Activity » The required output is the full listing below, reproduced word for word.

Input records »
....................
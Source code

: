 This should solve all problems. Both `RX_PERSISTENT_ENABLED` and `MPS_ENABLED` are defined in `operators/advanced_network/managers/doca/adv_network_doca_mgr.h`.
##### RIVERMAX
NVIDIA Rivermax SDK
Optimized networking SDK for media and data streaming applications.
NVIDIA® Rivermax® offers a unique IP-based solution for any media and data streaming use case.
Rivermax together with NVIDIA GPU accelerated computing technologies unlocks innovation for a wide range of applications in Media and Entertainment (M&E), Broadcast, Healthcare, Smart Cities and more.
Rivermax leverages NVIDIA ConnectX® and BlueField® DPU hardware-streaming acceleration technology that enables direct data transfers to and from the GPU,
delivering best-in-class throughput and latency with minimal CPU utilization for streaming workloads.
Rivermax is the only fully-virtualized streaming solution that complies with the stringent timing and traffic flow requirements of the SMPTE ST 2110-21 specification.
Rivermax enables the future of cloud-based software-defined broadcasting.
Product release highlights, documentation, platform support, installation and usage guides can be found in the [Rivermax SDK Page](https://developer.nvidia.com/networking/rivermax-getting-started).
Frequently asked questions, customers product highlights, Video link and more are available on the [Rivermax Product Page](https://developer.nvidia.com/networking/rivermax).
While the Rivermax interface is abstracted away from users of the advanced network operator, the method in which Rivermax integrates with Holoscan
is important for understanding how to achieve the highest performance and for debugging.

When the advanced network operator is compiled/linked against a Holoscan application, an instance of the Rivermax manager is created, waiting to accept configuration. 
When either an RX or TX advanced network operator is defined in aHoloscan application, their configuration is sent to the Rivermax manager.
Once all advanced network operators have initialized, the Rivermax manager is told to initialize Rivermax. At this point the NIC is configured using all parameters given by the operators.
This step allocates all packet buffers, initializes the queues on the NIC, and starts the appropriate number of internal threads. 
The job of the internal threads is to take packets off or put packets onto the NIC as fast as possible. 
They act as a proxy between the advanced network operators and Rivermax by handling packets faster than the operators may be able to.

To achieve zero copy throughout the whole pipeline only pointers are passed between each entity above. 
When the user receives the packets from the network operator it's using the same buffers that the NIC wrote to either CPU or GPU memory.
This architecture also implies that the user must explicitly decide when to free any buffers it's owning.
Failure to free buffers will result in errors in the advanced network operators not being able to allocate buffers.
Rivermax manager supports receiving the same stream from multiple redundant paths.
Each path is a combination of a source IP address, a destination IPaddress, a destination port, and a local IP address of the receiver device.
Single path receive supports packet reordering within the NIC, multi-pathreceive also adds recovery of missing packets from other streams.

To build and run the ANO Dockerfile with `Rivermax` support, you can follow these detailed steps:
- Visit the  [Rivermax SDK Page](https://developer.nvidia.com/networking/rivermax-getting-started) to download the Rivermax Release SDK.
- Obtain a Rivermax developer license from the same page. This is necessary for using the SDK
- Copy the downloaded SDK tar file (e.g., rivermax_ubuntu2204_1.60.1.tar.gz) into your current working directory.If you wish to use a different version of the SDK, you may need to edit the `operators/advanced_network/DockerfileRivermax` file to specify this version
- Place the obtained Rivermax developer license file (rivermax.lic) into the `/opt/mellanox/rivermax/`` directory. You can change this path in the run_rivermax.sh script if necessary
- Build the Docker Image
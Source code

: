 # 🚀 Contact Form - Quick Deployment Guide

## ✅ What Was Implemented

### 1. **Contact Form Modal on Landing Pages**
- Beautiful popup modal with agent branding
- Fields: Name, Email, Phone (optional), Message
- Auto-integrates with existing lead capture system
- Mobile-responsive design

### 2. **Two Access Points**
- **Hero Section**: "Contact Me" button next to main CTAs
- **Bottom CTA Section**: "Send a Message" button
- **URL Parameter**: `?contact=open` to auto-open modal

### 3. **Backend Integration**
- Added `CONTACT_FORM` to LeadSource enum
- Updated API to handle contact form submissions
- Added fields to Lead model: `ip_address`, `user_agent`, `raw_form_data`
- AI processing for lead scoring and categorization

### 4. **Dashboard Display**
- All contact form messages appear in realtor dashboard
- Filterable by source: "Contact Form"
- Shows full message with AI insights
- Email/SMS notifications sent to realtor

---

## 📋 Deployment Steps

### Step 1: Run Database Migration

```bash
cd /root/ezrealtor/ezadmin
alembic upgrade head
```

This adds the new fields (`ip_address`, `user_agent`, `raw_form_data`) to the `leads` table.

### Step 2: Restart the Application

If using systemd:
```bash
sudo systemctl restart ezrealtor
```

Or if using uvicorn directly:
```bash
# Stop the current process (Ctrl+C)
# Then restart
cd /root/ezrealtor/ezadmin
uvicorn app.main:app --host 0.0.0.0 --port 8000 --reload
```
....................
Result of the task »
Source code

: This should solve all problems. Both `RX_PERSISTENT_ENABLED` and `MPS_ENABLED` are defined in `operators/advanced_network/managers/doca/adv_network_doca_mgr.h`.
##### RIVERMAX
NVIDIA Rivermax SDK
Optimized networking SDK for media and data streaming applications.
NVIDIA® Rivermax® offers a unique IP-based solution for any media and data streaming use case.
Rivermax together with NVIDIA GPU accelerated computing technologies unlocks innovation for a wide range of applications in Media and Entertainment (M&E), Broadcast, Healthcare, Smart Cities and more.
Rivermax leverages NVIDIA ConnectX® and BlueField® DPU hardware-streaming acceleration technology that enables direct data transfers to and from the GPU,
delivering best-in-class throughput and latency with minimal CPU utilization for streaming workloads.
Rivermax is the only fully-virtualized streaming solution that complies with the stringent timing and traffic flow requirements of the SMPTE ST 2110-21 specification.
Rivermax enables the future of cloud-based software-defined broadcasting.
Product release highlights, documentation, platform support, installation and usage guides can be found in the [Rivermax SDK Page](https://developer.nvidia.com/networking/rivermax-getting-started).
Frequently asked questions, customers product highlights, Video link and more are available on the [Rivermax Product Page](https://developer.nvidia.com/networking/rivermax).
While the Rivermax interface is abstracted away from users of the advanced network operator, the method in which Rivermax integrates with Holoscan
is important for understanding how to achieve the highest performance and for debugging.

When the advanced network operator is compiled/linked against a Holoscan application, an instance of the Rivermax manager is created, waiting to accept configuration. 
When either an RX or TX advanced network operator is defined in aHoloscan application, their configuration is sent to the Rivermax manager.
Once all advanced network operators have initialized, the Rivermax manager is told to initialize Rivermax. At this point the NIC is configured using all parameters given by the operators.
This step allocates all packet buffers, initializes the queues on the NIC, and starts the appropriate number of internal threads. 
The job of the internal threads is to take packets off or put packets onto the NIC as fast as possible. 
They act as a proxy between the advanced network operators and Rivermax by handling packets faster than the operators may be able to.

To achieve zero copy throughout the whole pipeline only pointers are passed between each entity above. 
When the user receives the packets from the network operator it's using the same buffers that the NIC wrote to either CPU or GPU memory.
This architecture also implies that the user must explicitly decide when to free any buffers it's owning.
Failure to free buffers will result in errors in the advanced network operators not being able to allocate buffers.
Rivermax manager supports receiving the same stream from multiple redundant paths.
Each path is a combination of a source IP address, a destination IPaddress, a destination port, and a local IP address of the receiver device.
Single path receive supports packet reordering within the NIC, multi-pathreceive also adds recovery of missing packets from other streams.

To build and run the ANO Dockerfile with `Rivermax` support, you can follow these detailed steps:
- Visit the  [Rivermax SDK Page](https://developer.nvidia.com/networking/rivermax-getting-started) to download the Rivermax Release SDK.
- Obtain a Rivermax developer license from the same page. This is necessary for using the SDK
- Copy the downloaded SDK tar file (e.g., rivermax_ubuntu2204_1.60.1.tar.gz) into your current working directory.If you wish to use a different version of the SDK, you may need to edit the `operators/advanced_network/DockerfileRivermax` file to specify this version
- Place the obtained Rivermax developer license file (rivermax.lic) into the `/opt/mellanox/rivermax/`` directory. You can change this path in the run_rivermax.sh script if necessary
- Build the Docker Image
Source code

: # 🚀 Contact Form - Quick Deployment Guide

## ✅ What Was Implemented

### 1. **Contact Form Modal on Landing Pages**
- Beautiful popup modal with agent branding
- Fields: Name, Email, Phone (optional), Message
- Auto-integrates with existing lead capture system
- Mobile-responsive design

### 2. **Two Access Points**
- **Hero Section**: "Contact Me" button next to main CTAs
- **Bottom CTA Section**: "Send a Message" button
- **URL Parameter**: `?contact=open` to auto-open modal

### 3. **Backend Integration**
- Added `CONTACT_FORM` to LeadSource enum
- Updated API to handle contact form submissions
- Added fields to Lead model: `ip_address`, `user_agent`, `raw_form_data`
- AI processing for lead scoring and categorization

### 4. **Dashboard Display**
- All contact form messages appear in realtor dashboard
- Filterable by source: "Contact Form"
- Shows full message with AI insights
- Email/SMS notifications sent to realtor

---

## 📋 Deployment Steps

### Step 1: Run Database Migration

```bash
cd /root/ezrealtor/ezadmin
alembic upgrade head
```

This adds the new fields (`ip_address`, `user_agent`, `raw_form_data`) to the `leads` table.

### Step 2: Restart the Application

If using systemd:
```bash
sudo systemctl restart ezrealtor
```

Or if using uvicorn directly:
```bash
# Stop the current process (Ctrl+C)
# Then restart
cd /root/ezrealtor/ezadmin
uvicorn app.main:app --host 0.0.0.0 --port 8000 --reload
```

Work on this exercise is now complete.